=== Task details ===
All pictures are to be skipped; retype only the lines from the top of the entries through the line with "caso de solución", both included.

=== Record set ===
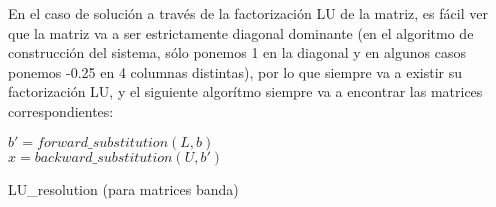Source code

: En el caso de solución a través de la factorización LU de la matriz, es fácil ver que la matriz va a ser estrictamente diagonal dominante (en el algoritmo de construcción del sistema, sólo ponemos 1 en la diagonal y en algunos casos ponemos -0.25 en 4 columnas distintas), por lo que siempre va a existir su factorización LU, y el siguiente algorítmo siempre va a encontrar las matrices correspondientes:

\begin{algorithm}[H]
 \vspace{0.5cm}	
 
 	$b' = forward\_substitution(L,b)$ \\
 	$x = backward\_substitution(U,b')$ \\
   	\vspace{0.5cm}	
\caption{LU\_resolution (para matrices banda) \label{alg_LU_resolution}}  
\end{algorithm} 


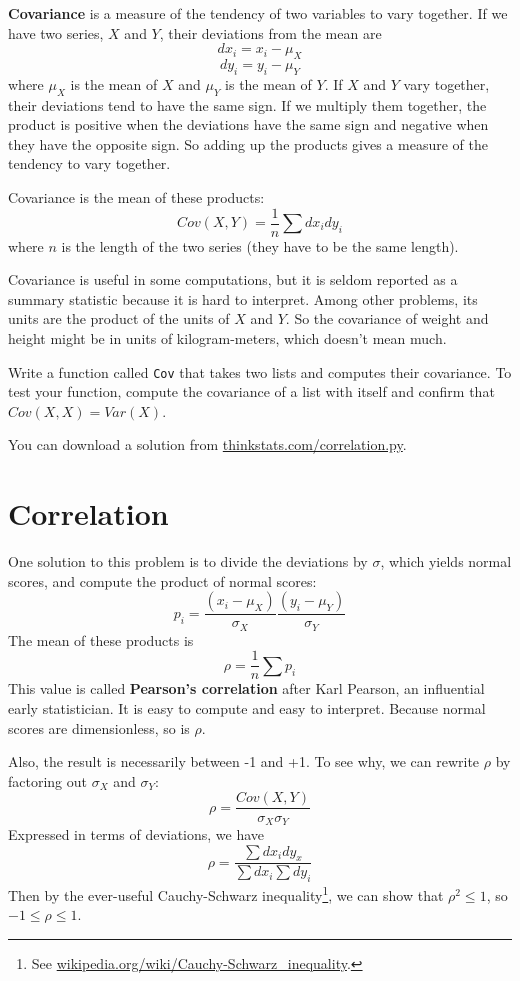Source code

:\documentclass[12pt]{book}
\begin{document}
{\bf Covariance} is a measure of the tendency of two variables
to vary together.  If we have two series, $X$ and $Y$, their
deviations from the mean are
%
\[ dx_i = x_i - \mu_X \]
%
\[ dy_i = y_i - \mu_Y \]
%
where $\mu_X$ is the mean of $X$ and $\mu_Y$ is the mean of $Y$.
If $X$ and $Y$ vary together, their deviations tend to have the same
sign.
If we multiply them together, the product is positive when the
deviations have the same sign and negative when they have the opposite
sign.  So adding up the products gives a measure of the tendency to
vary together.

Covariance is the mean of these products:
%
\[ Cov(X,Y) = \frac{1}{n} \sum dx_i dy_i \]
%
where $n$ is the length of the two series (they have to be the same
length).

Covariance is useful in some computations, but
it is seldom reported as a summary statistic because it is hard to
interpret.  Among other problems, its units are the product of the
units of $X$ and $Y$.  So the covariance of weight and height might be
in units of kilogram-meters, which doesn't mean much.

\begin{ex}

Write a function called {\tt Cov} that takes two lists
and computes their covariance.  To test your function, compute
the covariance of a list with itself and confirm that
$Cov(X, X) = Var(X)$.

You can download a solution from
\url{thinkstats.com/correlation.py}.

\end{ex}


\section{Correlation}

One solution to this problem is to divide the deviations by $\sigma$,
which yields normal scores, and compute the product of normal scores:
%
\[ p_i = \frac{(x_i - \mu_X)}{\sigma_X} \frac{(y_i - \mu_Y)}{\sigma_Y} \]
%
The mean of these products is
%
\[ \rho = \frac{1}{n} \sum p_i \]
%
This value is called {\bf Pearson's correlation} after Karl Pearson,
an influential early statistician.  It is easy to compute and easy to
interpret.  Because normal scores are dimensionless, so is $\rho$.

Also, the result is necessarily between -1 and +1.  To see why, we
can rewrite $\rho$ by factoring out $\sigma_X$ and $\sigma_Y$:
%
\[ \rho = \frac{Cov(X,Y)}{\sigma_X \sigma_Y} \]
%
Expressed in terms of deviations, we have
%
\[ \rho = \frac{\sum dx_i dy_x}{\sum dx_i \sum dy_i} \]
%
Then by the ever-useful Cauchy-Schwarz inequality\footnote{See
  \url{wikipedia.org/wiki/Cauchy-Schwarz_inequality}.}, we can show
that $\rho^2 \le 1$, so $-1 \le \rho \le 1$.
\end{document}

=== Answer for the task ===
Source code

: En el caso de solución a través de la factorización LU de la matriz, es fácil ver que la matriz va a ser estrictamente diagonal dominante (en el algoritmo de construcción del sistema, sólo ponemos 1 en la diagonal y en algunos casos ponemos -0.25 en 4 columnas distintas), por lo que siempre va a existir su factorización LU, y el siguiente algorítmo siempre va a encontrar las matrices correspondientes:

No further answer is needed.